Mommy went bye-bye?”

Annie turned towards Neal, her black eyebrows furrowed together.

“What’s the matter with you? She could have fallen on the floor!”

“I...she...” was all Neal could manage to say. He ran his hand uncertainly through his sleep-corkscrewed hair, debating whether or not to tell Annie what had happened. But he decided against it—he was sure she wouldn’t believe him.

He pulled a mug from the cupboard and prepared his instant coffee, then sat down in one of their flimsy, vinyl-covered dinette chairs. It squeaked as he did so.

“Well, Neal?” Annie said. “I’m waiting for an explanation. Why did you leave her on the counter?”

Neal did not answer.

Annie made a growl in her throat. “You know better than that. She could fall on the floor and break her neck, or some other bones. Babies have extremely delicate bones, and even the smallest fall can result in a fracture—my books say so. If you’re not careful, she could easily break...”

Neal gazed down at his cup, no longer listening to his 19 year old wife. Some of the instant coffee hadn’t dissolved. He watched the brown grains swirl around and around, like Annie’s lecture.

“She talked,” Neal interrupted, at no point in particular.

Annie’s mouth was still open, mid-sentence. She closed it and stared blankly at Neal. “She what?”

“She talked, Annie.”

Annie glanced down at Natasha, then back at her young husband.

“I know it sounds strange,” he said, “but it’s true.”

Even though such a notion was crazy, Neal could tell she at least wanted to believe him. He knew that some part of Annie was convinced she had given birth to the next Messiah, or, at the very least, a child prodigy who would grow up and change the world. He supposed all mothers held such hopes.

“You mean, ‘ga-ga, goo-goo’?” Annie asked.

“No. I mean words.
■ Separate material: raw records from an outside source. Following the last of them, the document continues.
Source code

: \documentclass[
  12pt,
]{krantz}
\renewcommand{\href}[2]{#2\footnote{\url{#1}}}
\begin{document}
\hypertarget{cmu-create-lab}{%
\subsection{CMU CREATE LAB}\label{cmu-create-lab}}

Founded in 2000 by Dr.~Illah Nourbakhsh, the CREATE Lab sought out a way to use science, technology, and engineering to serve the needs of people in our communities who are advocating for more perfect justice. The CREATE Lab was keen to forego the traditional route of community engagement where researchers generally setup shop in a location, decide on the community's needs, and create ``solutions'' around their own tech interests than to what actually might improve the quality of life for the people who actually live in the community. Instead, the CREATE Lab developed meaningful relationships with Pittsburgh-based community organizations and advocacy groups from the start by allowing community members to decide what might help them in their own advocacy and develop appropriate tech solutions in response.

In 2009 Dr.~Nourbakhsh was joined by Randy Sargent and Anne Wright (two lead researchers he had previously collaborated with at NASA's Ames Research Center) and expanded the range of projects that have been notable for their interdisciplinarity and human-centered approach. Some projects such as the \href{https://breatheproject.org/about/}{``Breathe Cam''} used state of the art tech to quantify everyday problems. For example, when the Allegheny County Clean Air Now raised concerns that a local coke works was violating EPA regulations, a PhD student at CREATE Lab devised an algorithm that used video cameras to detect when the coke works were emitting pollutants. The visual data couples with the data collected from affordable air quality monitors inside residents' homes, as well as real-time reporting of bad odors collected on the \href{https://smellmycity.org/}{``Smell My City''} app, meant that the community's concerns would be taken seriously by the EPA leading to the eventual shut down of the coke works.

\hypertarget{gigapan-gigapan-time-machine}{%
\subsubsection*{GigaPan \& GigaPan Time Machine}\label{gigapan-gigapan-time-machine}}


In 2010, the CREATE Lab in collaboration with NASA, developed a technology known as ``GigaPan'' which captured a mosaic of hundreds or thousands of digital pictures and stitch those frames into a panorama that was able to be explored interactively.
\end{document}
Real words, Annie.”

She laughed. “I hate to tell you this, Neal, but five month old babies can’t talk.”

“I know.” Neal took another sip of the lousy instant coffee, wishing he had spiked it with a shot or two of whiskey.

Annie watched him for a moment, then apparently decided maybe it wasn’t such a far-fetched notion after all.

“What did she say?” Annie said, with hushed excitement. “What words, exactly?”

Neal let out a laugh, but it sputtered to an uncertain halt. “I love you.”

Annie’s face went slack. “‘I love you?’”

“Yeah.”

Annie let out a cackle that sent chills up Neal’s spine. She looked down at Natasha. “Did ooo tell Daddy that ooo wuv him?”

The baby looked back up at her mother with a vacant expression.

Neal took another sip of his coffee and stared at the floor. He felt like a fool. Over the past few months, he had grown quite accustomed to the feeling.

Cradling Natasha in one arm, Annie open the formula she had bought and began to heat it on the stove. “You need to stop daydreaming, Neal, and get your mind back on your work.” There was a nasty undertone in her voice, one he had not known before they had gotten married. Or had been forced to get married. Neal certainly would not have married Annie under his own free will.